To assess the effect of empagliflozin on bone fractures and bone mineral density in patients with type 2 diabetes in pooled placebo-controlled trial data and a head-to-head study versus glimepiride. Pooled data were analyzed from patients who were randomized 1:1:1 to empagliflozin 10 mg, empagliflozin 25 mg, or placebo in phase I-III clinical trials. Data were also analyzed from the EMPA-REG H2H-SU trial in which patients received empagliflozin 25 mg or glimepiride as an add-on to metformin for 104 weeks with a 104-week extension.
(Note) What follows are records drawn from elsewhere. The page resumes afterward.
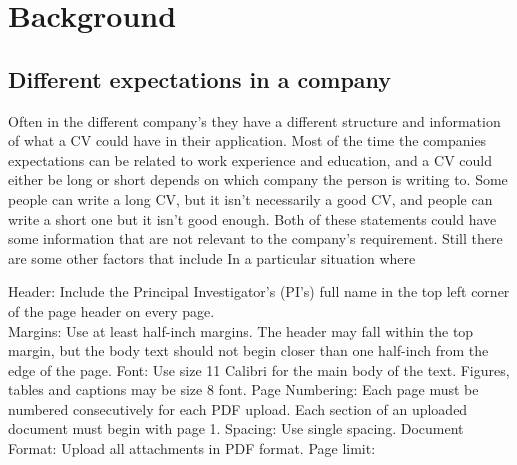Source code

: \section{Background}\label{sec:background}
\subsection{Different expectations in a company}
Often in the different company's they have a different structure and information of what a CV could have in their application.
Most of the time the companies expectations can be related to work experience and education,
and a CV could either be long or short depends on which company the person is writing to. Some people can write a long CV,
but it isn't necessarily a good CV, and people can write a short one but it isn't good enough. 
Both of these statements could have some information that are not relevant to the company's requirement. Still there are some other
factors that include  In a particular situation 
where 

Header: Include the Principal Investigator’s (PI’s) full name in the top left corner of the page header on every page. \\
Margins: Use at least half-inch margins. The header may fall within the top margin, but the body text should not begin closer than one half-inch from the edge of the page.
Font: Use size 11 Calibri for the main body of the text. Figures, tables and captions may be size 8 font.
Page Numbering: Each page must be numbered consecutively for each PDF upload. Each section of an uploaded document must begin with page 1.
Spacing: Use single spacing.
Document Format: Upload all attachments in PDF format.
Page limit: 
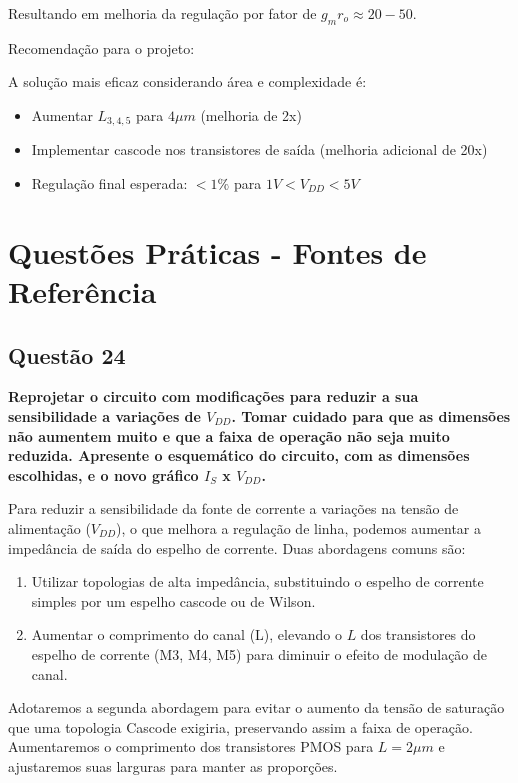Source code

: ﻿\documentclass[12pt,a4paper]{article}
\begin{document}
Resultando em melhoria da regulação por fator de $g_m r_o \approx 20-50$.

Recomendação para o projeto:

A solução mais eficaz considerando área e complexidade é:
\begin{itemize}
    \item Aumentar $L_{3,4,5}$ para $4\mu m$ (melhoria de 2x)
    \item Implementar cascode nos transistores de saída (melhoria adicional de 20x)
    \item Regulação final esperada: $< 1\%$ para $1V < V_{DD} < 5V$
\end{itemize}

\newpage

\section*{Questões Práticas - Fontes de Referência}

\subsection*{Questão 24}

\textbf{Reprojetar o circuito com modificações para reduzir a sua sensibilidade a variações de $V_{DD}$. Tomar cuidado para que as dimensões não aumentem muito e que a faixa de operação não seja muito reduzida. Apresente o esquemático do circuito, com as dimensões escolhidas, e o novo gráfico $I_S$ x $V_{DD}$.}

Para reduzir a sensibilidade da fonte de corrente a variações na tensão de alimentação ($V_{DD}$), o que melhora a regulação de linha, podemos aumentar a impedância de saída do espelho de corrente. Duas abordagens comuns são:
\begin{enumerate}
    \item Utilizar topologias de alta impedância, substituindo o espelho de corrente simples por um espelho cascode ou de Wilson.
    \item Aumentar o comprimento do canal (L), elevando o $L$ dos transistores do espelho de corrente (M3, M4, M5) para diminuir o efeito de modulação de canal.
\end{enumerate}

Adotaremos a segunda abordagem para evitar o aumento da tensão de saturação que uma topologia Cascode exigiria, preservando assim a faixa de operação. Aumentaremos o comprimento dos transistores PMOS para $L=2\mu m$ e ajustaremos suas larguras para manter as proporções.
\end{document}
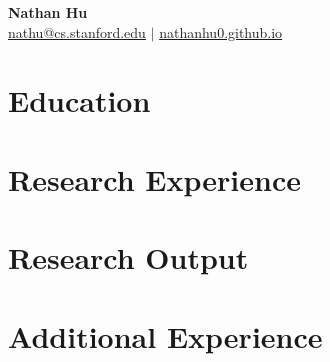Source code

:\documentclass[11pt]{article}
\newcommand{\mytitle}[3]{
    \vspace*{-0.5in}
    \begin{center}
        \LARGE\textbf{#1}\normalsize \\[2pt]
        \small\href{mailto:#2}{#2} $|$ \href{#3}{nathanhu0.github.io}\normalsize
    \end{center}
}
\begin{document}
\mytitle{Nathan Hu}{nathu@cs.stanford.edu}{https://nathanhu0.github.io}
\RaggedRight

\section*{Education}


\section*{Research Experience}
\label{exp_research}


\section*{Research Output}
\label{pubs}
\nocite{*}
\printbibliography[sorting=ydnt,heading=none]

\section*{Additional Experience}
\label{work}


% 

% 
\end{document}
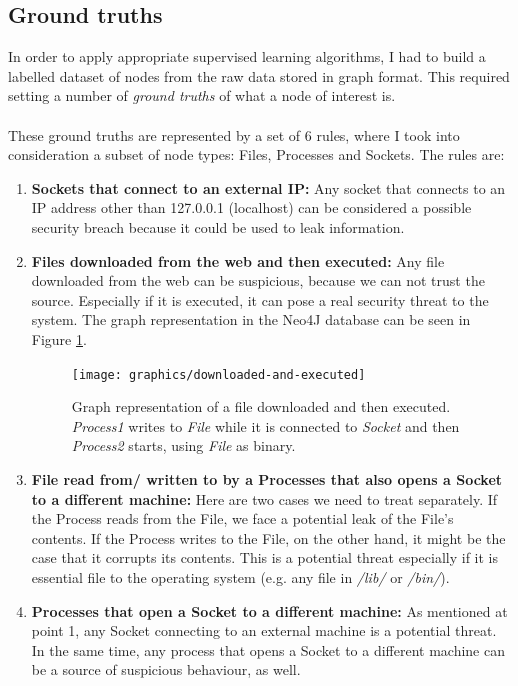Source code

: 	\subsection{Ground truths} \label{Section: prep/data/ground-truths}
	In order to apply appropriate supervised learning algorithms, I had to build a labelled dataset of nodes from the raw data stored in graph format. This required setting a number of \textit{ground truths} of what a node of interest is. 
	\\ \\
	These ground truths are represented by a set of 6 rules, where I took into consideration a subset of node types: Files, Processes and Sockets. The rules are:
	\begin{enumerate}
		
		\item \textbf{Sockets that connect to an external IP: }Any socket that connects to an IP address other than 127.0.0.1 (localhost) can be considered a possible security breach because it could be used to leak information.
		
		\item \textbf{Files downloaded from the web and then executed: }Any file downloaded from the web can be suspicious, because we can not trust the source. Especially if it is executed, it can pose a real security threat to the system. The graph representation in the Neo4J database can be seen in Figure \ref{Figure 2.3}.
		\begin{figure}[H]
			\centering
			\texttt{[image: graphics/downloaded-and-executed]}
			\caption[Graph representation of a file downloaded and then executed]{Graph representation of a file downloaded and then executed. \textit{Process1} writes to \textit{File} while it is connected to \textit{Socket} and then \textit{Process2} starts, using \textit{File} as binary.}
			\label{Figure 2.3}
		\end{figure}

		
		\item \textbf{File read from/ written to by a Processes that also opens a Socket to a different machine: }Here are two cases we need to treat separately. If the Process reads from the File, we face a potential leak of the File's contents. If the Process writes to the File, on the other hand, it might be the case that it corrupts its contents. This is a potential threat especially if it is essential file to the operating system (e.g. any file in \textit{/lib/} or \textit{/bin/}). 
		
		\item \textbf{Processes that open a Socket to a different machine: }As mentioned at point 1, any Socket connecting to an external machine is a potential threat. In the same time, any process that opens a Socket to a different machine can be a source of suspicious behaviour, as well. 
		

\end{enumerate}
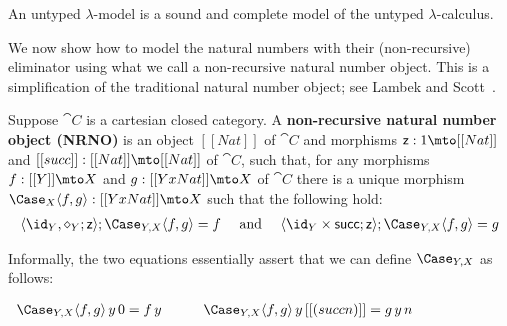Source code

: \begin{theorem}
  \label{thm:untyped-lambda-model-sound-complete}
  An untyped $\lambda$-model is a sound and complete model of the untyped $\lambda$-calculus.
\end{theorem}

We now show how to model the natural numbers with their
(non-recursive) eliminator using what we call a non-recursive natural
number object.  This is a simplification of the traditional natural
number object; see Lambek and Scott~\cite{Lambek:1988}.
\begin{definition}
  \label{def:SNNO}
  Suppose $\cat{C}$ is a cartesian closed category.  A
  \textbf{non-recursive natural number object (NRNO)} is an object
  $[[Nat]]$ of $\cat{C}$ and morphisms $\mathsf{z} : 1 \mto [[Nat]]$
  and $[[succ]] : [[Nat]] \mto [[Nat]]$ of $\cat{C}$, such that, for
  any morphisms $f : [[Y]] \mto X$ and $g : [[Y x Nat]] \mto X$ of
  $\cat{C}$ there is a unique morphism $\Case_{X} \langle f,g \rangle : [[Y x Nat]] \mto X$
  such that the following hold:
  \[
  \begin{array}{lll}
    \langle \id_Y, \diamond_Y;\mathsf{z} \rangle;\Case_{Y,X} \langle f,g \rangle = f & \text{ and } & 
    \langle \id_Y \times \mathsf{succ};\mathsf{z} \rangle;\Case_{Y,X} \langle f,g \rangle = g\\
  \end{array}
  \]

  \noindent
       Informally, the two equations essentially assert that we can
       define $\Case_{Y,X}$ as follows:
       \begin{center}
         \begin{math}
           \begin{array}{ccccccccccc}
             {\Case_{Y,X} \langle f,g \rangle\,y\,0 = f\,y}
             & \quad & 
             {\Case_{Y,X} \langle f,g \rangle\,y\,[[(succ n)]] =  g\,y\,n}
           \end{array}
         \end{math}
       \end{center}
\end{definition}

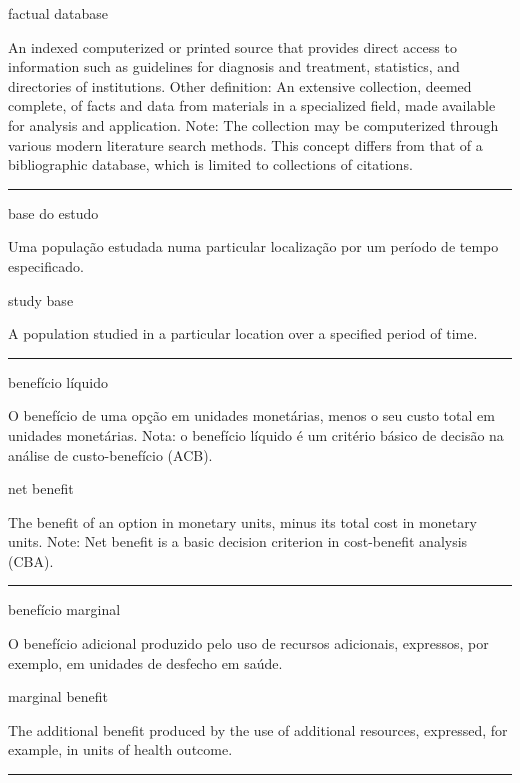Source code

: \documentclass[
  openany]{book}
\begin{document}
factual database

An indexed computerized or printed source that provides direct access to information such as guidelines for diagnosis and treatment, statistics, and directories of institutions. Other definition: An extensive collection, deemed complete, of facts and data from materials in a specialized field, made available for analysis and application. Note: The collection may be computerized through various modern literature search methods. This concept differs from that of a bibliographic database, which is limited to collections of citations.

\begin{center}\rule{0.5\linewidth}{0.5pt}\end{center}

base do estudo

Uma população estudada numa particular localização por um período de tempo especificado.

study base

A population studied in a particular location over a specified period of time.

\begin{center}\rule{0.5\linewidth}{0.5pt}\end{center}

benefício líquido

O benefício de uma opção em unidades monetárias, menos o seu custo total em unidades monetárias. Nota: o benefício líquido é um critério básico de decisão na análise de custo-benefício (ACB).

net benefit

The benefit of an option in monetary units, minus its total cost in monetary units. Note: Net benefit is a basic decision criterion in cost-benefit analysis (CBA).

\begin{center}\rule{0.5\linewidth}{0.5pt}\end{center}

benefício marginal

O benefício adicional produzido pelo uso de recursos adicionais, expressos, por exemplo, em unidades de desfecho em saúde.

marginal benefit

The additional benefit produced by the use of additional resources, expressed, for example, in units of health outcome.

\begin{center}\rule{0.5\linewidth}{0.5pt}\end{center}
\end{document}
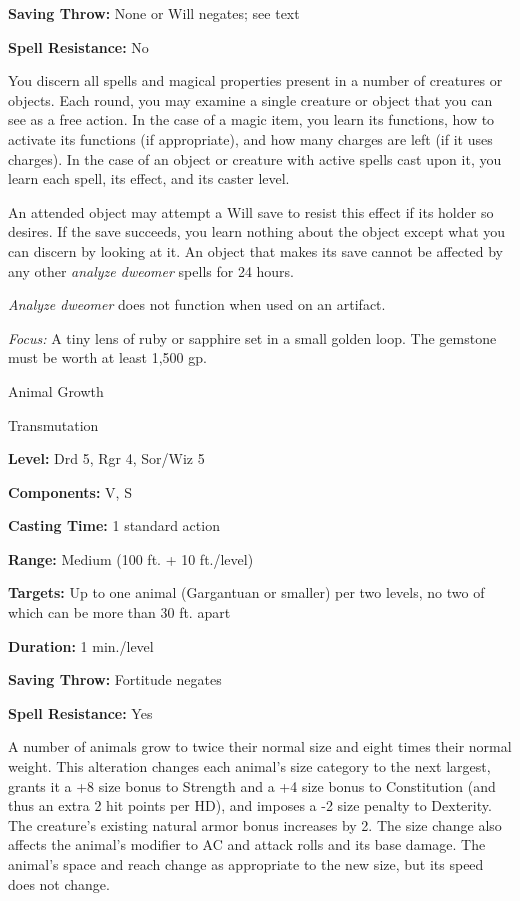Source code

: \documentclass{article}
\begin{document}
\textbf{Saving Throw:} None or Will negates; see text

\textbf{Spell Resistance:} No

You discern all spells and magical properties present in a number of creatures 
or objects. Each round, you may examine a single creature or object that you can 
see as a free action. In the case of a magic item, you learn its functions, how 
to activate its functions (if appropriate), and how many charges are left (if it 
uses charges). In the case of an object or creature with active spells cast upon 
it, you learn each spell, its effect, and its caster level.

An attended object may attempt a Will save to resist this effect if its holder 
so desires. If the save succeeds, you learn nothing about the object except what 
you can discern by looking at it. An object that makes its save cannot be affected 
by any other \textit{analyze dweomer }spells for 24 hours.

\textit{Analyze dweomer }does not function when used on an artifact.

\textit{Focus: }A tiny lens of ruby or sapphire set in a small golden loop. The 
gemstone must be worth at least 1,500 gp.

\vspace{12pt}
Animal Growth

Transmutation

\textbf{Level:} Drd 5, Rgr 4, Sor/Wiz 5

\textbf{Components:} V, S

\textbf{Casting Time:} 1 standard action

\textbf{Range: }Medium (100 ft. + 10 ft./level)

\textbf{Targets:} Up to one animal (Gargantuan or smaller) per two levels, no two 
of which can be more than 30 ft. apart

\textbf{Duration:} 1 min./level

\textbf{Saving Throw:} Fortitude negates

\textbf{Spell Resistance:} Yes

A number of animals grow to twice their normal size and eight times their normal 
weight. This alteration changes each animal's size category to the next largest, 
grants it a +8 size bonus to Strength and a +4 size bonus to Constitution (and 
thus an extra 2 hit points per HD), and imposes a -2 size penalty to Dexterity. 
The creature's existing natural armor bonus increases by 2. The size change also 
affects the animal's modifier to AC and attack rolls and its base damage. The animal's 
space and reach change as appropriate to the new size, but its speed does not change.
\end{document}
Bone fracture adverse events (AEs) were evaluated through a search of investigator-reported (nonadjudicated) events. In the pooled analysis, bone fracture AEs were reported in 119 of 4,221 (2.8%), 105 of 4,196 (2.5%), and 123 of 4,203 (2.9%) patients in the empagliflozin 10 mg, empagliflozin 25 mg, and placebo groups, respectively (rates of 1.55, 1.36, and 1.69/100 patient-years, respectively). In the EMPA-REG H2H-SU trial, bone fracture AEs were reported in 31 of 765 (4.1%) patients receiving empagliflozin 25 mg and in 33 of 780 (4.2%) patients receiving glimepiride (rates of 1.28 and 1.40/100 patient-years, respectively). Empagliflozin did not increase the risk of bone fracture compared with placebo in a pooled analysis of >12,000 patients or compared with glimepiride in a 4-year head-to-head study.